L'argent de la forêt indonésienne

par Solenn Honorine

Article publié le 14/01/2008 Dernière mise à jour le 17/01/2008 à 11:30 TU

Il y a trente ans à peine, une dense canopée chapeautait la quasi-totalité de la grande île de Bornéo. Aujourd'hui sa couverture arborée disparait à vue d'œil, si rapidement que si rien n'est fait elle pourrait avoir disparu d'ici quinze ans. Les grandes entreprises forestières, qui exportent le bois vers l'Europe et la Chine, mais aussi le gouvernement sont les responsables du désastre, avec pour seul moteur : l'argent.

(RFI)

(DR)

Dans les pas de notre envoyée spéciale, Solenn Honorine,
sur l'île de Bornéo.

Écoutez son Grand reportage en cliquant
ici            (Durée : 19 mn)

 

« Tu pars à Bornéo ». Je m'imagine déjà dans la jungle, agrippée à une machette glissante de sueur, craignant à chaque minute de tomber tête-à-tête avec une inquiétante créature forestière.

Pourtant, il y a quelques semaines, j'ai conduit pendant douze heures à travers la province indonésienne de Kalimantan-centre, sans apercevoir un seul arbre plus majestueux que le cerisier qui ombrageait le potager de ma grand-mère bretonne.

Les environs de Palangka Raya, la capitale provinciale, annoncent déjà le sort qu'attend le reste de Bornéo : sur des kilomètres, rien d'autre qu'un tapis de broussailles qui s'étend jusqu'au plat horizon, surmontés ça et là de cadavres d'arbres blancs qui épellent pour qui veut le lire le nom de leur malédiction : AVIDITE.

(Photo : Solenn Honorine/ RFI)


Retour en 1996, lorsque l'administration de Jakarta annonce donc une idée lumineuse, quoique risquée : transformer les bien inutiles forêts de Kalimantan en grenier à riz de l'archipel.
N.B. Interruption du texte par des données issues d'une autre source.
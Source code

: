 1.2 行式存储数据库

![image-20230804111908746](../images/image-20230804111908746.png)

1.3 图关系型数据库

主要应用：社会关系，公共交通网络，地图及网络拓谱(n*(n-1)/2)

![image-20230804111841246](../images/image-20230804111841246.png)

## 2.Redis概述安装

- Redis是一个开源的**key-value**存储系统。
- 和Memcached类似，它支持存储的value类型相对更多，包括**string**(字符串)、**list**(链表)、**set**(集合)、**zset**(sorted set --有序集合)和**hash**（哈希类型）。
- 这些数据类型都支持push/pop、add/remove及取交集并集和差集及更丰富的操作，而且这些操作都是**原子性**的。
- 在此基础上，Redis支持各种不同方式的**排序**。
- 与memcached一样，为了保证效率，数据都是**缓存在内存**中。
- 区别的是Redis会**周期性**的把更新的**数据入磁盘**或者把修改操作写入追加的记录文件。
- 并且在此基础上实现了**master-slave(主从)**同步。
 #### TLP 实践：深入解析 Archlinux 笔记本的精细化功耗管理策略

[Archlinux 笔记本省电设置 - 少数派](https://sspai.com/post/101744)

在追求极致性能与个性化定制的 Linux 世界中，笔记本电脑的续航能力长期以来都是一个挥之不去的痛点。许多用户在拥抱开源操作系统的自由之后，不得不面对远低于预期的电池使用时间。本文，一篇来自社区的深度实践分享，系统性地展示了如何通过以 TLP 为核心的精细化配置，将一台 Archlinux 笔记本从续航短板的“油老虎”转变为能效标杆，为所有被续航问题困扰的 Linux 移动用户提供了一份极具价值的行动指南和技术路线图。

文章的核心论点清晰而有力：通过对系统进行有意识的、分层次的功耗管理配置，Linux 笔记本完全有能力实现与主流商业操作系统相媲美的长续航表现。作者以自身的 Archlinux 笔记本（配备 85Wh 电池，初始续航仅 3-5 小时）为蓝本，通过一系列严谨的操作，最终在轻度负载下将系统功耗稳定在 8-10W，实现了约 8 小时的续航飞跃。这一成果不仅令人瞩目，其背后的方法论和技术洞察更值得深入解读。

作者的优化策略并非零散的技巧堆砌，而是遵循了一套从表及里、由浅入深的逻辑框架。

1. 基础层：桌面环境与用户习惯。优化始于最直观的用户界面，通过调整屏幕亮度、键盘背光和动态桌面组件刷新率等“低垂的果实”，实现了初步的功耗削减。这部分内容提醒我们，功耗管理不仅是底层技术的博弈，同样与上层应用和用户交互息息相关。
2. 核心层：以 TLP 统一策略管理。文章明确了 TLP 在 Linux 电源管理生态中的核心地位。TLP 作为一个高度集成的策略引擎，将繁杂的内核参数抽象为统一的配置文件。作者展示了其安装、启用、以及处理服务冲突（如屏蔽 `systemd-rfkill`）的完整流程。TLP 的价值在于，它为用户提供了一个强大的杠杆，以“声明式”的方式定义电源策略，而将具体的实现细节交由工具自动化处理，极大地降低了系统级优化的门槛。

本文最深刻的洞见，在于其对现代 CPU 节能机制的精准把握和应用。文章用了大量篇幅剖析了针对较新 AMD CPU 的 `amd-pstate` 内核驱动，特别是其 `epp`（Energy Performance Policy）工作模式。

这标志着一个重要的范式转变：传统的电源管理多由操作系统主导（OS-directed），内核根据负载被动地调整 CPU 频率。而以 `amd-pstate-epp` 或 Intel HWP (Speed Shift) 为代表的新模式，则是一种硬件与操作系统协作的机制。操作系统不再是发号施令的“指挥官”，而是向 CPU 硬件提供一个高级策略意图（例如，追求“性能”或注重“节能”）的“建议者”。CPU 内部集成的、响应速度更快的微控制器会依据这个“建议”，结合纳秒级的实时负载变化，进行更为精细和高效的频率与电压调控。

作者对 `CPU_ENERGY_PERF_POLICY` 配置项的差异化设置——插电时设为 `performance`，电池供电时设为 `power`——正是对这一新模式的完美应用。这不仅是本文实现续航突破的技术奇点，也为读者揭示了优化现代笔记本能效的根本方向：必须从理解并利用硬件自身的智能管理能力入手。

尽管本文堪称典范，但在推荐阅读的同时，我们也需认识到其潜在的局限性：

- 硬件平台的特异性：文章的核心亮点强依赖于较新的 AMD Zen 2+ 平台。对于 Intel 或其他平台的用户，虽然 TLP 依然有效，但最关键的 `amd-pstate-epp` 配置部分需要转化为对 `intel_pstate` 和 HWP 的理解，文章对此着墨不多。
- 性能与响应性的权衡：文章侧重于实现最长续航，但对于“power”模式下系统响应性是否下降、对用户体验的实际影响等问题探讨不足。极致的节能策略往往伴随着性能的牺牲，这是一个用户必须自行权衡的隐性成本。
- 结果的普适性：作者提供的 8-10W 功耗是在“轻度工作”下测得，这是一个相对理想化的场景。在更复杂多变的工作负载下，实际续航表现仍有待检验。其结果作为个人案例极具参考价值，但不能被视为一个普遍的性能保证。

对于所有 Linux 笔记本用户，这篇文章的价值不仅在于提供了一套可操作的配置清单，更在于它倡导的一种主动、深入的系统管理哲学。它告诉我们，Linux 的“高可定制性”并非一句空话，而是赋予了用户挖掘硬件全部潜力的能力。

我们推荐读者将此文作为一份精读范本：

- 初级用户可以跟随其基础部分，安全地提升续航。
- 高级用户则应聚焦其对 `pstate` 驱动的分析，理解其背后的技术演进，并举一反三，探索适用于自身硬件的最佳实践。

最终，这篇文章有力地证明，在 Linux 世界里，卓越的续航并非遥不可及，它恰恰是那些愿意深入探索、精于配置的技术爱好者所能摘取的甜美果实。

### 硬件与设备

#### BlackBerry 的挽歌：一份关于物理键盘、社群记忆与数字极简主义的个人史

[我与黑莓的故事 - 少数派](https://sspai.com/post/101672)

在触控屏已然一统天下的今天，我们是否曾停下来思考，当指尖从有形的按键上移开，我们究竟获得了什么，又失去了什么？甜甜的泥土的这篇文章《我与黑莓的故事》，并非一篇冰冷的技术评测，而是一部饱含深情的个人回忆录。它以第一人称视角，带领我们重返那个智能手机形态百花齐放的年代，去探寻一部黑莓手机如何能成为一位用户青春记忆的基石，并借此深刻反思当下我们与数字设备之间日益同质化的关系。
Pendant deux ans, les scies résonnent dans la province.

Dix ans après, le premier boisseau de riz reste encore à produire.

Catastrophes peu naturelles

« En fait tout ce que les concepteurs de ce projet voulaient, c'était notre bois ! Nos ancêtres ici n'avaient jamais essayé de mettre ces terres en culture car ils savaient parfaitement que rien n'y pousserait ! », tonne Yarden, un agronome de l'université de Palangka Raya. 

La région du projet Mega Rice est composée de tourbières, un écosystème formé par la décomposition, sur des milliers d'années, de matières organiques et formé à 80% d'eau.

(Photo : Solenn Honorine/ RFI)


Le pied naïf ne remarquera qu'il arpente un sol de tourbières que grâce à la remarquable élasticité du sol, qui rappelle un tatami de judo ; pour le reste, cela reste semblable à des sols de forêts classiques.

Les paysans savent que la terre est y trop acide pour supporter des cultures intensives – d'où l'échec du projet Mega Rice. Pire : maintenant que la forêt a été coupée et la zone drainée, c'est devenu un désastre écologique.

En saison des pluies, les tourbières ne peuvent plus absorber l'eau ce qui provoque des inondations ; en saison sèche, la moindre étincelle peut provoquer des incendies quasi impossibles à éteindre : en 2006, ils dégageaient des fumées tellement intenses qu'au pire des moments, on ne voyait pas plus loin que quelques mètres.

En prime, l'assèchement des tourbières provoquent un processus d'oxydation qui, même sans feu, rejettent d'énormes quantités de gaz carbonique dans l'atmosphère.

(Photo : Greenpeace/ Budhi)

(Photo : Greenpeace/ Budhi)


Des palmiers, des palmiers, des palmiers

« Les grosses entreprises nous ont volé nos forêts », soupire Ingin, un paysan de 65 ans. Son village, aux petites maisons sur pilotis alignées le long d'une rivière brune, n'a pas changé depuis sa jeunesse.

Le mode de vie d'Ingin s'est transformé : dans sa jeunesse, il n'était pas rare d'apercevoir de timides orangs-outangs lorsque l'on allait ramasser bois de construction, légumes ou herbes médicinales dans la forêt qui bordait son village. Aujourd'hui, il ne reste plus qu'une mince langue de bois ; le reste a été remplacé par des champs de caoutchoutiers, manioc ou, surtout, d'huile de palme, la culture en plein boom actuellement.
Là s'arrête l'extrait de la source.